Wilderness Systems Tarpon 160 kayak review

The more I paddle the Wilderness Systems Tarpon 160 Sit On Top Kayak, the more I like it. If it is stolen I will buy a new one and hope that I never find out who stole it. I’d be far too upset.
Wilderness Systems Tarpon 160 kayak review

Wilderness Systems Tarpon 160 and Heritage Featherlite 14

Review of the Wilderness Systems Tarpon 160 Sit On Top Kayak

If you are in a hurry, skip to the “Jeff Likes:” section below. I got a bit long-winded on this one.

My 6th kayak purchase brought me full circle to the make and model that ignited my interest in kayaking. You may have read that my introduction to kayaking was a chance encounter with a stranger who offered to let my wife and I try his kayak, as to say thanks for lending him a lifejacket. That first paddle was on an older blue Wilderness Systems Tarpon 160 sit on top (SOT) kayak. I was nearly instantly comfortable with the level of stability, and found the 16 footer sufficiently maneuverable.

 

However, when we went kayak shopping the next weekend, we ended up with 8, 10, and 13 foot Ocean Kayak (OK) brand SOTs. The prevailing wisdom was that shorter = more maneuverable, and wider = more stable, and those were important features for kayak rookies like us.

Who am I to argue with prevailing wisdom?

The only problem was that the Ocean Kayak brand kayaks we purchased were not built for speed, and that drove me nuts! I don’t know why I always want to go faster, but I do. Cars, motorcycles, PWCs, planes… if I’ve been at the controls, I’ve likely mumbled something like “can’t this thing go any faster?!” We call our biggest OK, the Malibu Two tandem, “the bus” because paddling it feels like driving a school bus… and it is bright yellow.
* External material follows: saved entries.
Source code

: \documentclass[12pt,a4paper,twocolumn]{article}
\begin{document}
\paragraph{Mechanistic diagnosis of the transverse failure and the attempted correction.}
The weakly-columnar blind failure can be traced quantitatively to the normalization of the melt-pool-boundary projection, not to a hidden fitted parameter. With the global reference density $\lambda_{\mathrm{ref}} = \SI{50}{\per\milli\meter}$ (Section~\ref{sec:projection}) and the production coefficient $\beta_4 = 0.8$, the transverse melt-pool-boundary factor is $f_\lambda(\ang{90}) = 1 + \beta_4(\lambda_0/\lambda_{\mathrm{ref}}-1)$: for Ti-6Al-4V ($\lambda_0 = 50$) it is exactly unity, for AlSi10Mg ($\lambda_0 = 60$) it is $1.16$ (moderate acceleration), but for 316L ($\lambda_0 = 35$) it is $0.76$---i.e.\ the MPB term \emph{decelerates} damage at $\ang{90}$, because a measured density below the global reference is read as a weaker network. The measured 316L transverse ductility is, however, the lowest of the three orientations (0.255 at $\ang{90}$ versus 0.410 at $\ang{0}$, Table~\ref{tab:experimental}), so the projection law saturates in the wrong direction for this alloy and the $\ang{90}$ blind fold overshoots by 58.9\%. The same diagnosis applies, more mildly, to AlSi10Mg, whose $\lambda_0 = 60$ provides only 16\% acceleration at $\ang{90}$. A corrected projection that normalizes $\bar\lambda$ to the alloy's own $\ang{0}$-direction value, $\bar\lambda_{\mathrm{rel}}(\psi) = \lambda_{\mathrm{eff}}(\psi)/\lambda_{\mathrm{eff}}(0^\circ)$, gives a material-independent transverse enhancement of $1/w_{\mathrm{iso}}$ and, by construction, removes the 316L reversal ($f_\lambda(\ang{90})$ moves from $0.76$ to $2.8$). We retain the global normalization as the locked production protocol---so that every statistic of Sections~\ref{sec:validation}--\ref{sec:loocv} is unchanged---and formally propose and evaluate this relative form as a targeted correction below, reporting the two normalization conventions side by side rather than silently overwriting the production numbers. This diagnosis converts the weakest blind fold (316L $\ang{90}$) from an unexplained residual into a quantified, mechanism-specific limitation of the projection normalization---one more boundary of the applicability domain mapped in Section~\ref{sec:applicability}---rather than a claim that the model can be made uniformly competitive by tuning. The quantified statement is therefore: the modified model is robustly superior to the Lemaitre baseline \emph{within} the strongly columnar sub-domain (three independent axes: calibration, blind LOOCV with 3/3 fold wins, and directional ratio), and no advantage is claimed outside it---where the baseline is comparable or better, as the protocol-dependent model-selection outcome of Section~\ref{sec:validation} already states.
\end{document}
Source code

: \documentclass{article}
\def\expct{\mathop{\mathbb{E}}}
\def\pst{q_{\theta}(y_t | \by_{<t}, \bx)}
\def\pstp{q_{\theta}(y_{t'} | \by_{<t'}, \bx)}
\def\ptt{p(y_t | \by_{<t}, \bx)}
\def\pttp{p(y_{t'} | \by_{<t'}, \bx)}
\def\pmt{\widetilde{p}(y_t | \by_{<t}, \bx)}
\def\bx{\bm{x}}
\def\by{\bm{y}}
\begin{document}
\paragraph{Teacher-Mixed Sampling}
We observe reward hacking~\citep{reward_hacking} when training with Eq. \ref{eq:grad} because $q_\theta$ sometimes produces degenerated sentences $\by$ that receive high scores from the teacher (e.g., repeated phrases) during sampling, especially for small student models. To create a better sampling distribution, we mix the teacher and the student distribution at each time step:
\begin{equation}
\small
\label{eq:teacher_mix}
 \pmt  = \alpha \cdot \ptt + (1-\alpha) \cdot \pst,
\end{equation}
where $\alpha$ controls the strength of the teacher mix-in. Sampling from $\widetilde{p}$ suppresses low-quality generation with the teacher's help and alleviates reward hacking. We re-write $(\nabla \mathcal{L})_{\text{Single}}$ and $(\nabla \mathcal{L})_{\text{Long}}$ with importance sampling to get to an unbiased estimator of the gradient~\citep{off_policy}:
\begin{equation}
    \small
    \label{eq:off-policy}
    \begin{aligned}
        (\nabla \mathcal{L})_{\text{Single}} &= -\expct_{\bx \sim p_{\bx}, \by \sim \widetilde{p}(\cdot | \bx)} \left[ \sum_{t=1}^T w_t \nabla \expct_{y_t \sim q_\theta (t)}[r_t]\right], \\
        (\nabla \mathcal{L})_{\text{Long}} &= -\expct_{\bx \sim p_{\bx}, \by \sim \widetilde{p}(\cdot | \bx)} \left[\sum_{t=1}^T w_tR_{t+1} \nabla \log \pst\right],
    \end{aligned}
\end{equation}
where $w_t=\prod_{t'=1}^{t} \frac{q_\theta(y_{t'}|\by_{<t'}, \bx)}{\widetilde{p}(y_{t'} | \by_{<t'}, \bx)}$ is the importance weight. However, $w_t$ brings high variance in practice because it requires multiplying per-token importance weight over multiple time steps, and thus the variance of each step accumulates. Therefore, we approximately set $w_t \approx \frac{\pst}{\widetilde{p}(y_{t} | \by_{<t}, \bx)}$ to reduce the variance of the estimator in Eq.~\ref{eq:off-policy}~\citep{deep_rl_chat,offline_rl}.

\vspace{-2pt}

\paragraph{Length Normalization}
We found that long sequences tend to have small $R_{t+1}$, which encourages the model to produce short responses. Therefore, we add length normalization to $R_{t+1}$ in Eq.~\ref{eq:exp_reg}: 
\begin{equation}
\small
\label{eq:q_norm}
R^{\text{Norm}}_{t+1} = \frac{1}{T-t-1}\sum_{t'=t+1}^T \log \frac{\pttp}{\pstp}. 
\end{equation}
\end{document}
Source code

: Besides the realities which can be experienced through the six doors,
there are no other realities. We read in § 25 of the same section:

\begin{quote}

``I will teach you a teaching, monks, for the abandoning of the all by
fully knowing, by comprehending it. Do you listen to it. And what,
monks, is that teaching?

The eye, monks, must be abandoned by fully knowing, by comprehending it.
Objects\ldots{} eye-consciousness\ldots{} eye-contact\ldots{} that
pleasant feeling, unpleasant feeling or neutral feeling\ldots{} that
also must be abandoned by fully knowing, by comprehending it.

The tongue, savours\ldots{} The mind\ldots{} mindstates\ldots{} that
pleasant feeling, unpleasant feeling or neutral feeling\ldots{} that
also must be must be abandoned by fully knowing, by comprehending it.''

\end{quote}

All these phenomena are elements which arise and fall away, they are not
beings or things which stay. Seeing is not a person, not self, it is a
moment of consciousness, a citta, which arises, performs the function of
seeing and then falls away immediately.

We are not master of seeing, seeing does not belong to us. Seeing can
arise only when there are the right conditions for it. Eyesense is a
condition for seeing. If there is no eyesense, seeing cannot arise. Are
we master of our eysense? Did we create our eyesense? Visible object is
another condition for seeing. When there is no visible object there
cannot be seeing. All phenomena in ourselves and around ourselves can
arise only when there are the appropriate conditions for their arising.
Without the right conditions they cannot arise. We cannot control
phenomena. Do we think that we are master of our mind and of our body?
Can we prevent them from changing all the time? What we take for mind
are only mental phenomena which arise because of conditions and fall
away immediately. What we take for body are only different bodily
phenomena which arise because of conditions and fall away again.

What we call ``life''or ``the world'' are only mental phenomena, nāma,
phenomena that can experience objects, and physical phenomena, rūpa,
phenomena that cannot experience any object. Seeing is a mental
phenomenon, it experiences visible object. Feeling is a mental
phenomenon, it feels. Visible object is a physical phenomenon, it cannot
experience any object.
Harmony Adventure TAP kayak paddle review

Harmony Adventure TAP kayak paddle review

As I would hit the water in the morning before the family woke up, I often longed for something that would push less water and glide more than the OKs. A brief affair with a Heritage Featherlite 14 left me a bit jaded. Why did speed have to come in a package that is so hard to turn? And the short cockpit didn’t have vertical space for my size 13 feet.

Then fate guided me to Craigslist where I found a young lady in a pickle (no, not literally, silly). She posted on a Saturday that she needed her Wilderness Systems SOT sold by the end of the weekend. The grainy pictures made it hard to tell, but it looked like the Tarpon 160 “double hatch” that introduced me to kayaking. Sure enough, she confirmed that it was a Tarpon 160. It was several years old, and coated in light scratches, but otherwise fully functional. Several calls and emails, a trip to the teller machine, significant rationalization to my wife, and I was off to bring home another “new” kayak.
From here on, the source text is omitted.